◆ Requirement
Check each line of the listing below for the string "when", then copy every line that has it.
[Available records Boundary: Start]
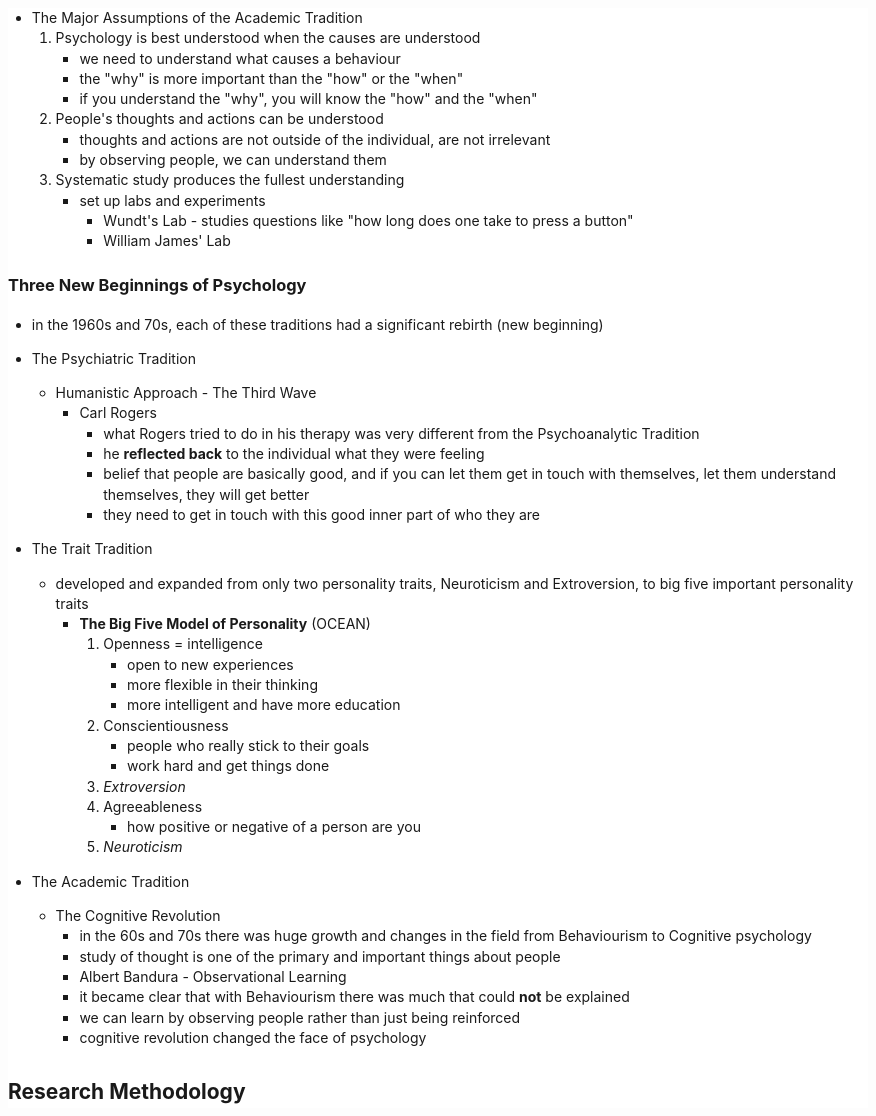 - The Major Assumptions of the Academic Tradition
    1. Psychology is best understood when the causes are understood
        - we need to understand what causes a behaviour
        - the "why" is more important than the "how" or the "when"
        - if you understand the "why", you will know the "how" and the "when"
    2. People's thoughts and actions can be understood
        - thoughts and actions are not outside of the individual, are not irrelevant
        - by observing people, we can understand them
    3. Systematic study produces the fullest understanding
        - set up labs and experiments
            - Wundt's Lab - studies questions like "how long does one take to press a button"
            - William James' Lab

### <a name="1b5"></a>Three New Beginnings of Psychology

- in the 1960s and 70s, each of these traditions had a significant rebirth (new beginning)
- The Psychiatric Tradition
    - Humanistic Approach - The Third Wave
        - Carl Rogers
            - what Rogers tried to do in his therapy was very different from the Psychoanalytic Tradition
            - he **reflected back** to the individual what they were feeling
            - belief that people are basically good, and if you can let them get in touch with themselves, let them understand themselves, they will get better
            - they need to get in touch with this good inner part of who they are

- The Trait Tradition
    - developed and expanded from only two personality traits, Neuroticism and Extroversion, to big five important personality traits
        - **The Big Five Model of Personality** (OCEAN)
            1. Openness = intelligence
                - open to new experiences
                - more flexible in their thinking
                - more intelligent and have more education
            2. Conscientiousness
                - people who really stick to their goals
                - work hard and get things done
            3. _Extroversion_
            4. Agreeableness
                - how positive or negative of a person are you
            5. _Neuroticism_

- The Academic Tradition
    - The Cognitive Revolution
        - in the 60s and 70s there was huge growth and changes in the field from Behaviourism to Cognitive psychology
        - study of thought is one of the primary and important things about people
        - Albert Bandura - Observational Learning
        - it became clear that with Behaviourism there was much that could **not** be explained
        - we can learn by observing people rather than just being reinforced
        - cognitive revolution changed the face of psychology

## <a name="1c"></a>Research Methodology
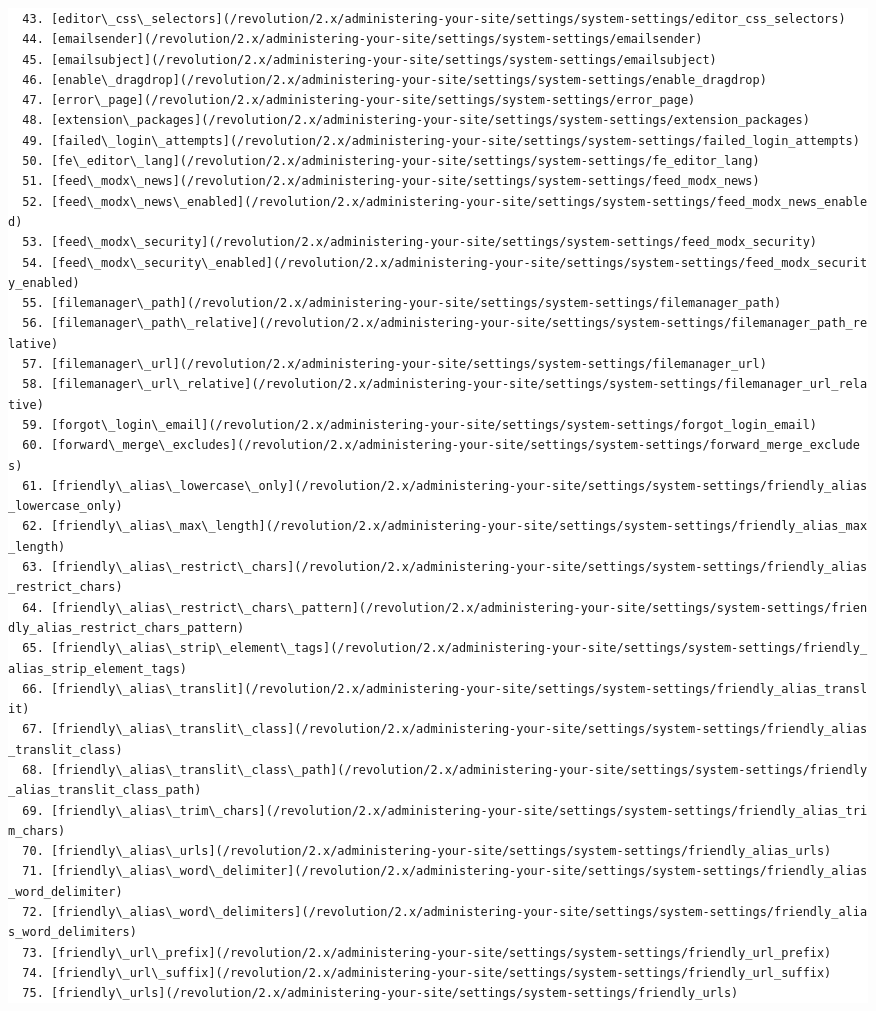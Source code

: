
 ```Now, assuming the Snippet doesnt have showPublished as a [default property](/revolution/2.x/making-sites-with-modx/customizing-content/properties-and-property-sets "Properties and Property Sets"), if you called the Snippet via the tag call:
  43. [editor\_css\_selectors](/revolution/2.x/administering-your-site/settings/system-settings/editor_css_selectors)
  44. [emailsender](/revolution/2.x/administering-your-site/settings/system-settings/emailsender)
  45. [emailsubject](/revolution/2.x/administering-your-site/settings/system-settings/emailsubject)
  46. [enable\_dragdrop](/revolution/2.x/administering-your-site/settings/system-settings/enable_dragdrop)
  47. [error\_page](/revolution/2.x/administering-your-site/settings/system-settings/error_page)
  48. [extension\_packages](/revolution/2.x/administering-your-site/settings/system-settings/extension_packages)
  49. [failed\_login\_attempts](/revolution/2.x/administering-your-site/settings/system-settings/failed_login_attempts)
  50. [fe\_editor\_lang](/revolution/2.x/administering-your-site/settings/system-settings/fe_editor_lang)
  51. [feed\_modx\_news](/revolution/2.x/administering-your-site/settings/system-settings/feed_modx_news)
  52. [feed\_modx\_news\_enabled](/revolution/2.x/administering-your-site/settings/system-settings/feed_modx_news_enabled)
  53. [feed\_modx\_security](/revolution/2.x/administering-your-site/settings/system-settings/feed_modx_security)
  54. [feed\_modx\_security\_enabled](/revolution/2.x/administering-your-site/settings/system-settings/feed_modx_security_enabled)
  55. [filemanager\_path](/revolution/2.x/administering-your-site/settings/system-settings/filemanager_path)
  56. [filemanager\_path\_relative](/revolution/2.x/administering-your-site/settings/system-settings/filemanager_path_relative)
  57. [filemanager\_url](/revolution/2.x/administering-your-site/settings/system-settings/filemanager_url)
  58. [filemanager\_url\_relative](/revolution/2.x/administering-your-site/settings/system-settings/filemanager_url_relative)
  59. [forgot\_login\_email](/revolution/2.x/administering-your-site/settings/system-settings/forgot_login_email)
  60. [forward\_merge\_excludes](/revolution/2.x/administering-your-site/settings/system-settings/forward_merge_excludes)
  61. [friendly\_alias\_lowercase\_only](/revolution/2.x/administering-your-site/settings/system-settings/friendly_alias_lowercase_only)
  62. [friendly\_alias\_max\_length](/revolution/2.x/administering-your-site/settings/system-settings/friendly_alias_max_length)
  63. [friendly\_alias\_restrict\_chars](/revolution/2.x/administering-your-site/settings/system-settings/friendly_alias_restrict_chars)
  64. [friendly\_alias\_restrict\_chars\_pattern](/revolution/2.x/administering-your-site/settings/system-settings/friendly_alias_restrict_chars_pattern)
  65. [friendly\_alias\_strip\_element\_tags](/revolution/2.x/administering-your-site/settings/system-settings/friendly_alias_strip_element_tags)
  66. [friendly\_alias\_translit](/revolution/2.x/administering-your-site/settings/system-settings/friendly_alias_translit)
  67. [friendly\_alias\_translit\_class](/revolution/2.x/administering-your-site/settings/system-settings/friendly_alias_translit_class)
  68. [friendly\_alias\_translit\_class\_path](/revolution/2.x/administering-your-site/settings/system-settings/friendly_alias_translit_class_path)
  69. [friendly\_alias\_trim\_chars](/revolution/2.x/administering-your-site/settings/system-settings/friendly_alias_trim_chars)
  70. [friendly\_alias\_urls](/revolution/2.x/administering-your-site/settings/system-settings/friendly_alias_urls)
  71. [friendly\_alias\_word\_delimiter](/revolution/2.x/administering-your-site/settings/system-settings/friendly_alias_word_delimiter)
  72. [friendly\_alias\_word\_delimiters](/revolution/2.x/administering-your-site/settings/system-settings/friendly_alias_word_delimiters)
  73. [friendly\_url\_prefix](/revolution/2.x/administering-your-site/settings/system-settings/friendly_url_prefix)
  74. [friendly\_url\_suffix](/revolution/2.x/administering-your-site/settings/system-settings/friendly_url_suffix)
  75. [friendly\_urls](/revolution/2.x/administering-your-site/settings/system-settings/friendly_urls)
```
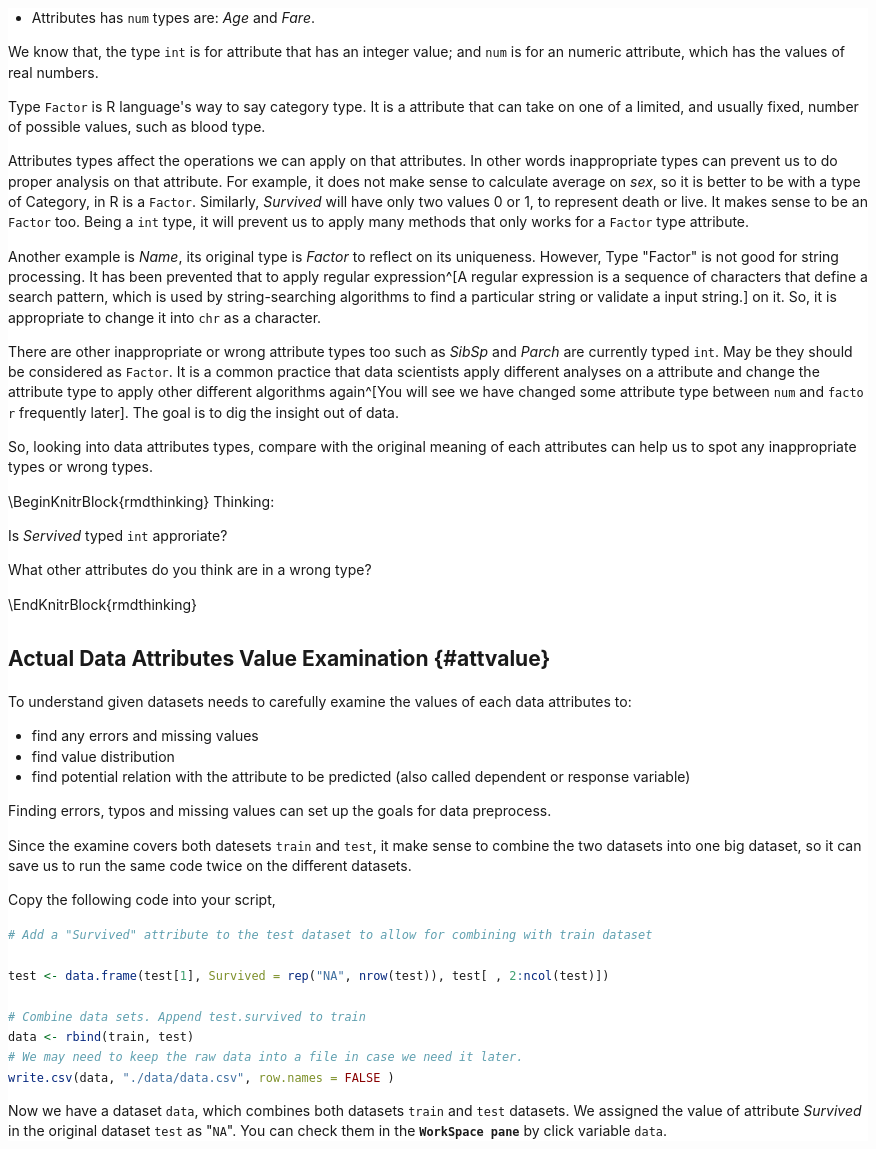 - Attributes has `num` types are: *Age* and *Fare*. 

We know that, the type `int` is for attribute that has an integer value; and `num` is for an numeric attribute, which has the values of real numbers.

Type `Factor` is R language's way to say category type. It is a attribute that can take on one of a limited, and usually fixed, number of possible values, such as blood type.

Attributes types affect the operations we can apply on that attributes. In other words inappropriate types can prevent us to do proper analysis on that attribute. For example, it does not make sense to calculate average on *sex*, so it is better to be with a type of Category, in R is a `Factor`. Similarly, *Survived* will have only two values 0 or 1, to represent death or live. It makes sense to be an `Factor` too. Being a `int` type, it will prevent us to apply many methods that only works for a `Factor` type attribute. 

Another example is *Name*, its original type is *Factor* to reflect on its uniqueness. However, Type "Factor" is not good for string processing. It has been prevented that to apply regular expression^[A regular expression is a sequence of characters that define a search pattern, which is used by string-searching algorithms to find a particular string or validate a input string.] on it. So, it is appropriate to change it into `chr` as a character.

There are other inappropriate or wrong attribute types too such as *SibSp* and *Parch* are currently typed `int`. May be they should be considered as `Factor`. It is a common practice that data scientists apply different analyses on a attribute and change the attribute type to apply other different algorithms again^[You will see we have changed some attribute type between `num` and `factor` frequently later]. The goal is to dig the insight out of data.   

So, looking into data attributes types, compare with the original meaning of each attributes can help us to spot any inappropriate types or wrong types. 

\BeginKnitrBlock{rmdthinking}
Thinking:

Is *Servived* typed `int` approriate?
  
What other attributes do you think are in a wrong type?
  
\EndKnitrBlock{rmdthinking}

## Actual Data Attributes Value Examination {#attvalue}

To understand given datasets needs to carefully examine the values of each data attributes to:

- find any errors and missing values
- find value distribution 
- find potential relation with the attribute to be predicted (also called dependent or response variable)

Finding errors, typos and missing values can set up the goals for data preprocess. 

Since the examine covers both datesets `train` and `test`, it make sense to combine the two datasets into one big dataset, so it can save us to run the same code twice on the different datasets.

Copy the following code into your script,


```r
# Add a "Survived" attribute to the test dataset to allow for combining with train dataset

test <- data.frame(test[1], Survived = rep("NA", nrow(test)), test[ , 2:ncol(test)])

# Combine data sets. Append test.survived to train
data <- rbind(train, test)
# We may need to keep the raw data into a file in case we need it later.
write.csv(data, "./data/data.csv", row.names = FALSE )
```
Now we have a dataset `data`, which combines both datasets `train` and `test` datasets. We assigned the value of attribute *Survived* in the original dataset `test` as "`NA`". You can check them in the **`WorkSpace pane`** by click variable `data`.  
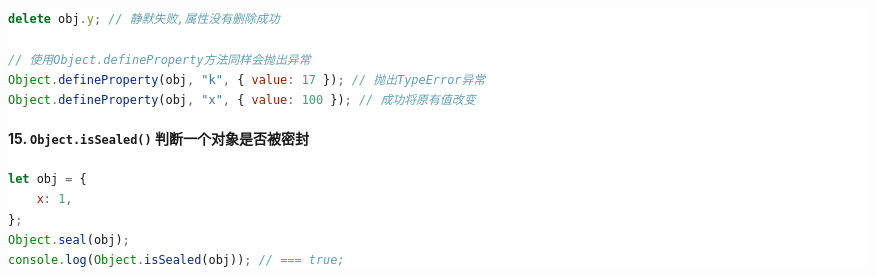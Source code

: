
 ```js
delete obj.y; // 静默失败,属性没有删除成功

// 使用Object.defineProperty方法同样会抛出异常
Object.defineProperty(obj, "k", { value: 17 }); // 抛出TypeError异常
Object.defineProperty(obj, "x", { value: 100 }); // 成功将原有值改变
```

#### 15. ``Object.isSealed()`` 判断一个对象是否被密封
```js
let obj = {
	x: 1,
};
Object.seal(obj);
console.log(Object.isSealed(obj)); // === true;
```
[Available records Boundary: End]
◆ Completed task
    1. Psychology is best understood when the causes are understood
        - the "why" is more important than the "how" or the "when"
        - if you understand the "why", you will know the "how" and the "when"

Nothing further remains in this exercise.